=== INFORMATION SUPPLIED ===
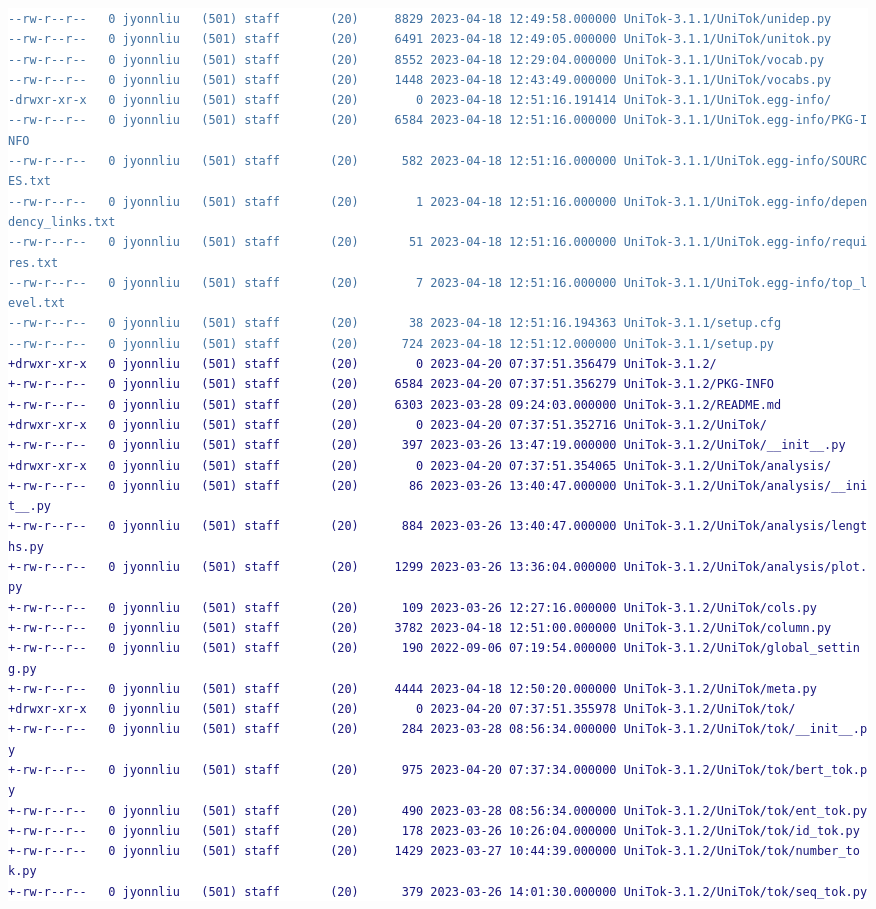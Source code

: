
 ```diff
--rw-r--r--   0 jyonnliu   (501) staff       (20)     8829 2023-04-18 12:49:58.000000 UniTok-3.1.1/UniTok/unidep.py
--rw-r--r--   0 jyonnliu   (501) staff       (20)     6491 2023-04-18 12:49:05.000000 UniTok-3.1.1/UniTok/unitok.py
--rw-r--r--   0 jyonnliu   (501) staff       (20)     8552 2023-04-18 12:29:04.000000 UniTok-3.1.1/UniTok/vocab.py
--rw-r--r--   0 jyonnliu   (501) staff       (20)     1448 2023-04-18 12:43:49.000000 UniTok-3.1.1/UniTok/vocabs.py
-drwxr-xr-x   0 jyonnliu   (501) staff       (20)        0 2023-04-18 12:51:16.191414 UniTok-3.1.1/UniTok.egg-info/
--rw-r--r--   0 jyonnliu   (501) staff       (20)     6584 2023-04-18 12:51:16.000000 UniTok-3.1.1/UniTok.egg-info/PKG-INFO
--rw-r--r--   0 jyonnliu   (501) staff       (20)      582 2023-04-18 12:51:16.000000 UniTok-3.1.1/UniTok.egg-info/SOURCES.txt
--rw-r--r--   0 jyonnliu   (501) staff       (20)        1 2023-04-18 12:51:16.000000 UniTok-3.1.1/UniTok.egg-info/dependency_links.txt
--rw-r--r--   0 jyonnliu   (501) staff       (20)       51 2023-04-18 12:51:16.000000 UniTok-3.1.1/UniTok.egg-info/requires.txt
--rw-r--r--   0 jyonnliu   (501) staff       (20)        7 2023-04-18 12:51:16.000000 UniTok-3.1.1/UniTok.egg-info/top_level.txt
--rw-r--r--   0 jyonnliu   (501) staff       (20)       38 2023-04-18 12:51:16.194363 UniTok-3.1.1/setup.cfg
--rw-r--r--   0 jyonnliu   (501) staff       (20)      724 2023-04-18 12:51:12.000000 UniTok-3.1.1/setup.py
+drwxr-xr-x   0 jyonnliu   (501) staff       (20)        0 2023-04-20 07:37:51.356479 UniTok-3.1.2/
+-rw-r--r--   0 jyonnliu   (501) staff       (20)     6584 2023-04-20 07:37:51.356279 UniTok-3.1.2/PKG-INFO
+-rw-r--r--   0 jyonnliu   (501) staff       (20)     6303 2023-03-28 09:24:03.000000 UniTok-3.1.2/README.md
+drwxr-xr-x   0 jyonnliu   (501) staff       (20)        0 2023-04-20 07:37:51.352716 UniTok-3.1.2/UniTok/
+-rw-r--r--   0 jyonnliu   (501) staff       (20)      397 2023-03-26 13:47:19.000000 UniTok-3.1.2/UniTok/__init__.py
+drwxr-xr-x   0 jyonnliu   (501) staff       (20)        0 2023-04-20 07:37:51.354065 UniTok-3.1.2/UniTok/analysis/
+-rw-r--r--   0 jyonnliu   (501) staff       (20)       86 2023-03-26 13:40:47.000000 UniTok-3.1.2/UniTok/analysis/__init__.py
+-rw-r--r--   0 jyonnliu   (501) staff       (20)      884 2023-03-26 13:40:47.000000 UniTok-3.1.2/UniTok/analysis/lengths.py
+-rw-r--r--   0 jyonnliu   (501) staff       (20)     1299 2023-03-26 13:36:04.000000 UniTok-3.1.2/UniTok/analysis/plot.py
+-rw-r--r--   0 jyonnliu   (501) staff       (20)      109 2023-03-26 12:27:16.000000 UniTok-3.1.2/UniTok/cols.py
+-rw-r--r--   0 jyonnliu   (501) staff       (20)     3782 2023-04-18 12:51:00.000000 UniTok-3.1.2/UniTok/column.py
+-rw-r--r--   0 jyonnliu   (501) staff       (20)      190 2022-09-06 07:19:54.000000 UniTok-3.1.2/UniTok/global_setting.py
+-rw-r--r--   0 jyonnliu   (501) staff       (20)     4444 2023-04-18 12:50:20.000000 UniTok-3.1.2/UniTok/meta.py
+drwxr-xr-x   0 jyonnliu   (501) staff       (20)        0 2023-04-20 07:37:51.355978 UniTok-3.1.2/UniTok/tok/
+-rw-r--r--   0 jyonnliu   (501) staff       (20)      284 2023-03-28 08:56:34.000000 UniTok-3.1.2/UniTok/tok/__init__.py
+-rw-r--r--   0 jyonnliu   (501) staff       (20)      975 2023-04-20 07:37:34.000000 UniTok-3.1.2/UniTok/tok/bert_tok.py
+-rw-r--r--   0 jyonnliu   (501) staff       (20)      490 2023-03-28 08:56:34.000000 UniTok-3.1.2/UniTok/tok/ent_tok.py
+-rw-r--r--   0 jyonnliu   (501) staff       (20)      178 2023-03-26 10:26:04.000000 UniTok-3.1.2/UniTok/tok/id_tok.py
+-rw-r--r--   0 jyonnliu   (501) staff       (20)     1429 2023-03-27 10:44:39.000000 UniTok-3.1.2/UniTok/tok/number_tok.py
+-rw-r--r--   0 jyonnliu   (501) staff       (20)      379 2023-03-26 14:01:30.000000 UniTok-3.1.2/UniTok/tok/seq_tok.py
```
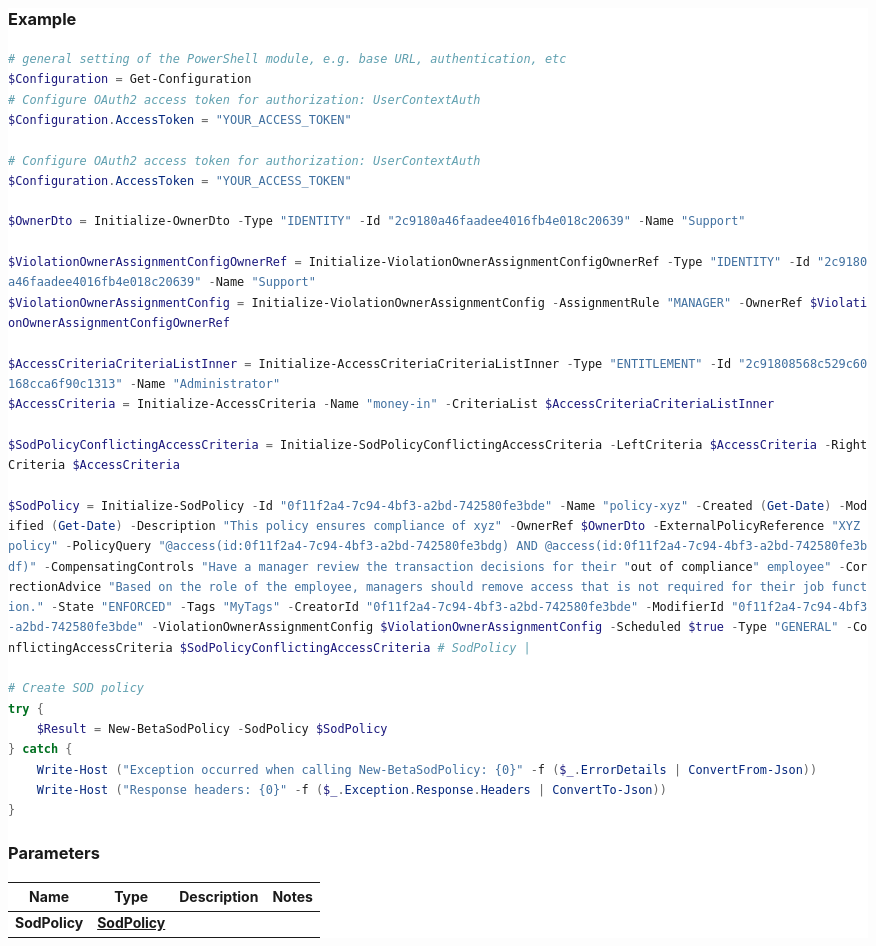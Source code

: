 ### Example
```powershell
# general setting of the PowerShell module, e.g. base URL, authentication, etc
$Configuration = Get-Configuration
# Configure OAuth2 access token for authorization: UserContextAuth
$Configuration.AccessToken = "YOUR_ACCESS_TOKEN"

# Configure OAuth2 access token for authorization: UserContextAuth
$Configuration.AccessToken = "YOUR_ACCESS_TOKEN"

$OwnerDto = Initialize-OwnerDto -Type "IDENTITY" -Id "2c9180a46faadee4016fb4e018c20639" -Name "Support"

$ViolationOwnerAssignmentConfigOwnerRef = Initialize-ViolationOwnerAssignmentConfigOwnerRef -Type "IDENTITY" -Id "2c9180a46faadee4016fb4e018c20639" -Name "Support"
$ViolationOwnerAssignmentConfig = Initialize-ViolationOwnerAssignmentConfig -AssignmentRule "MANAGER" -OwnerRef $ViolationOwnerAssignmentConfigOwnerRef

$AccessCriteriaCriteriaListInner = Initialize-AccessCriteriaCriteriaListInner -Type "ENTITLEMENT" -Id "2c91808568c529c60168cca6f90c1313" -Name "Administrator"
$AccessCriteria = Initialize-AccessCriteria -Name "money-in" -CriteriaList $AccessCriteriaCriteriaListInner

$SodPolicyConflictingAccessCriteria = Initialize-SodPolicyConflictingAccessCriteria -LeftCriteria $AccessCriteria -RightCriteria $AccessCriteria

$SodPolicy = Initialize-SodPolicy -Id "0f11f2a4-7c94-4bf3-a2bd-742580fe3bde" -Name "policy-xyz" -Created (Get-Date) -Modified (Get-Date) -Description "This policy ensures compliance of xyz" -OwnerRef $OwnerDto -ExternalPolicyReference "XYZ policy" -PolicyQuery "@access(id:0f11f2a4-7c94-4bf3-a2bd-742580fe3bdg) AND @access(id:0f11f2a4-7c94-4bf3-a2bd-742580fe3bdf)" -CompensatingControls "Have a manager review the transaction decisions for their "out of compliance" employee" -CorrectionAdvice "Based on the role of the employee, managers should remove access that is not required for their job function." -State "ENFORCED" -Tags "MyTags" -CreatorId "0f11f2a4-7c94-4bf3-a2bd-742580fe3bde" -ModifierId "0f11f2a4-7c94-4bf3-a2bd-742580fe3bde" -ViolationOwnerAssignmentConfig $ViolationOwnerAssignmentConfig -Scheduled $true -Type "GENERAL" -ConflictingAccessCriteria $SodPolicyConflictingAccessCriteria # SodPolicy | 

# Create SOD policy
try {
    $Result = New-BetaSodPolicy -SodPolicy $SodPolicy
} catch {
    Write-Host ("Exception occurred when calling New-BetaSodPolicy: {0}" -f ($_.ErrorDetails | ConvertFrom-Json))
    Write-Host ("Response headers: {0}" -f ($_.Exception.Response.Headers | ConvertTo-Json))
}
```

### Parameters

Name | Type | Description  | Notes
------------- | ------------- | ------------- | -------------
 **SodPolicy** | [**SodPolicy**](SodPolicy.md)|  | 
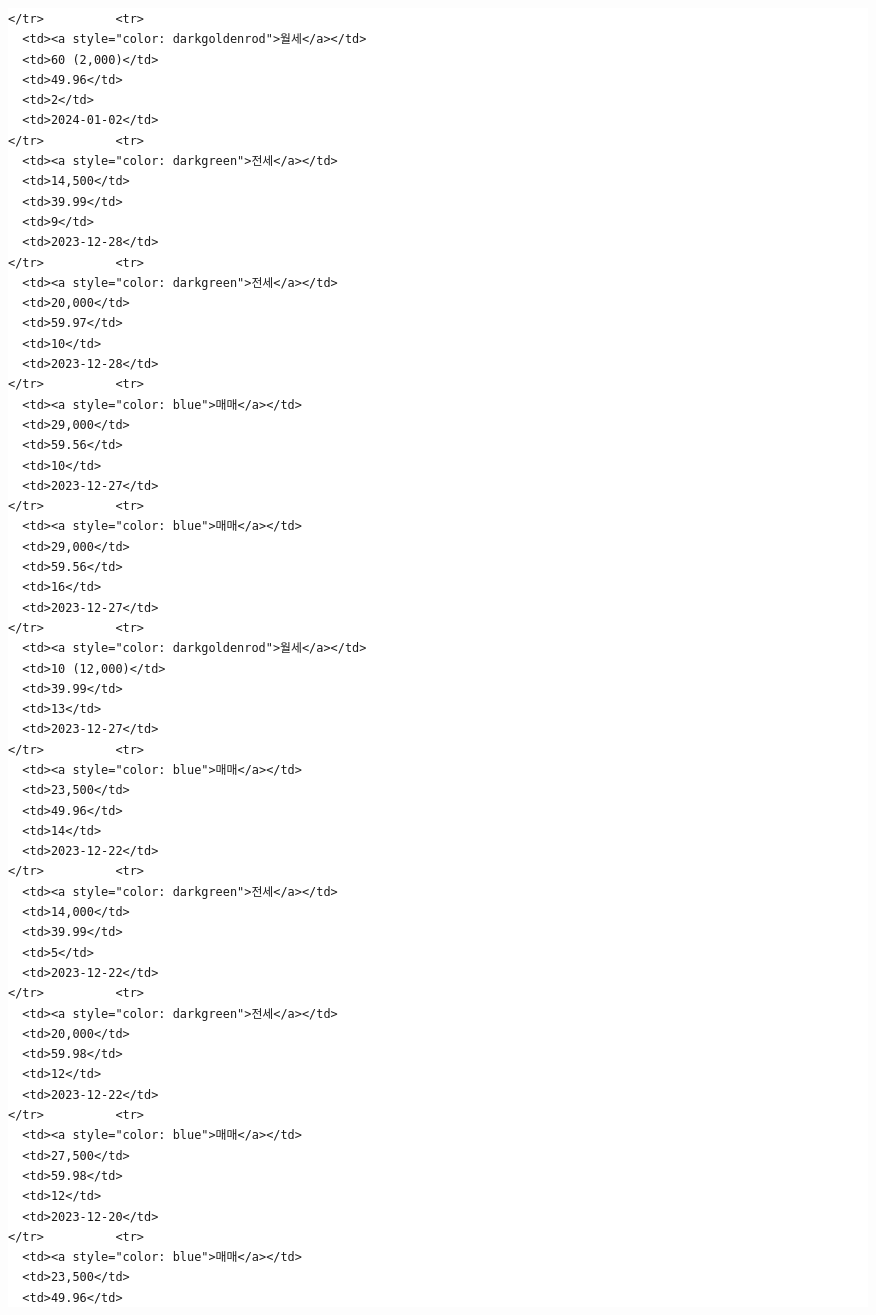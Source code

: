     </tr>          <tr>
      <td><a style="color: darkgoldenrod">월세</a></td>
      <td>60 (2,000)</td>
      <td>49.96</td>
      <td>2</td>
      <td>2024-01-02</td>
    </tr>          <tr>
      <td><a style="color: darkgreen">전세</a></td>
      <td>14,500</td>
      <td>39.99</td>
      <td>9</td>
      <td>2023-12-28</td>
    </tr>          <tr>
      <td><a style="color: darkgreen">전세</a></td>
      <td>20,000</td>
      <td>59.97</td>
      <td>10</td>
      <td>2023-12-28</td>
    </tr>          <tr>
      <td><a style="color: blue">매매</a></td>
      <td>29,000</td>
      <td>59.56</td>
      <td>10</td>
      <td>2023-12-27</td>
    </tr>          <tr>
      <td><a style="color: blue">매매</a></td>
      <td>29,000</td>
      <td>59.56</td>
      <td>16</td>
      <td>2023-12-27</td>
    </tr>          <tr>
      <td><a style="color: darkgoldenrod">월세</a></td>
      <td>10 (12,000)</td>
      <td>39.99</td>
      <td>13</td>
      <td>2023-12-27</td>
    </tr>          <tr>
      <td><a style="color: blue">매매</a></td>
      <td>23,500</td>
      <td>49.96</td>
      <td>14</td>
      <td>2023-12-22</td>
    </tr>          <tr>
      <td><a style="color: darkgreen">전세</a></td>
      <td>14,000</td>
      <td>39.99</td>
      <td>5</td>
      <td>2023-12-22</td>
    </tr>          <tr>
      <td><a style="color: darkgreen">전세</a></td>
      <td>20,000</td>
      <td>59.98</td>
      <td>12</td>
      <td>2023-12-22</td>
    </tr>          <tr>
      <td><a style="color: blue">매매</a></td>
      <td>27,500</td>
      <td>59.98</td>
      <td>12</td>
      <td>2023-12-20</td>
    </tr>          <tr>
      <td><a style="color: blue">매매</a></td>
      <td>23,500</td>
      <td>49.96</td>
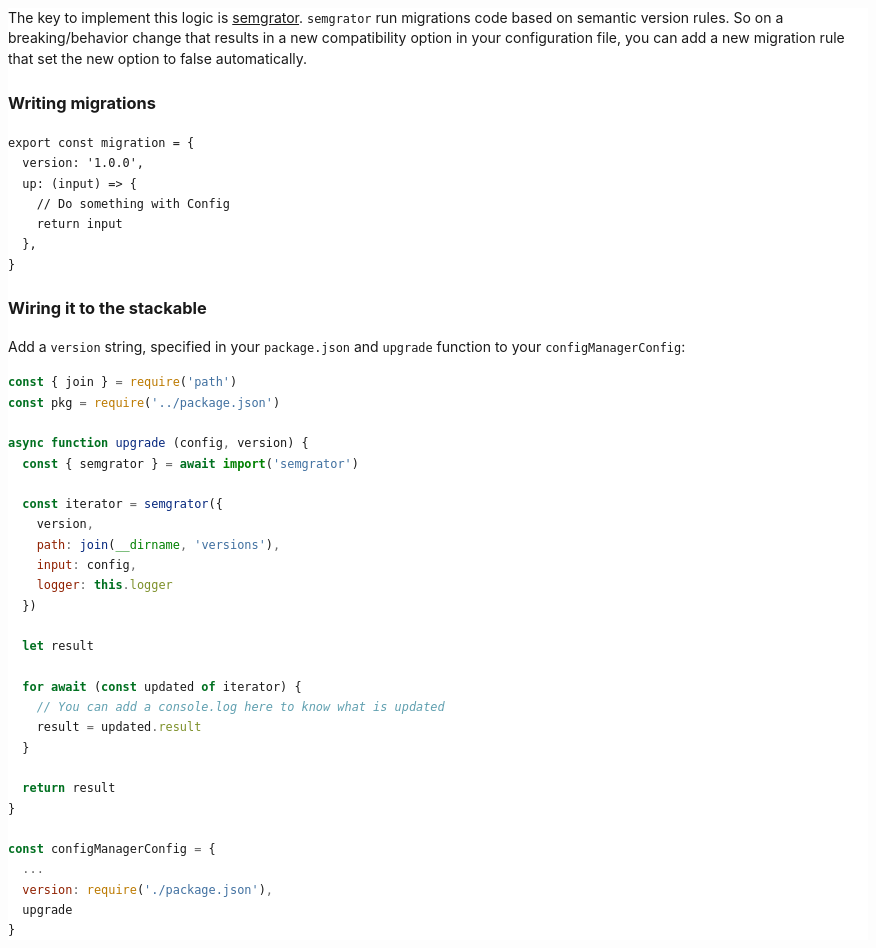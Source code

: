 The key to implement this logic is [semgrator](https://github.com/platformatic/semgrator).
`semgrator` run migrations code based on semantic version rules.
So on a breaking/behavior change that results in a new compatibility option in your configuration file,
you can add a new migration rule that set the new option to false automatically.

### Writing migrations

```
export const migration = {
  version: '1.0.0',
  up: (input) => {
    // Do something with Config
    return input
  },
}
```

### Wiring it to the stackable

Add a `version` string, specified in your `package.json` and `upgrade` function to your `configManagerConfig`:

```javascript
const { join } = require('path')
const pkg = require('../package.json')

async function upgrade (config, version) {
  const { semgrator } = await import('semgrator')

  const iterator = semgrator({
    version,
    path: join(__dirname, 'versions'),
    input: config,
    logger: this.logger
  })

  let result

  for await (const updated of iterator) {
    // You can add a console.log here to know what is updated
    result = updated.result
  }

  return result
}

const configManagerConfig = {
  ...
  version: require('./package.json'),
  upgrade
}
```

<Issues />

=== PROBLEM TO SOLVE ===
Across the whole listing, show each line where the word "option" occurs.

=== WRITTEN REPLY ===
So on a breaking/behavior change that results in a new compatibility option in your configuration file,
you can add a new migration rule that set the new option to false automatically.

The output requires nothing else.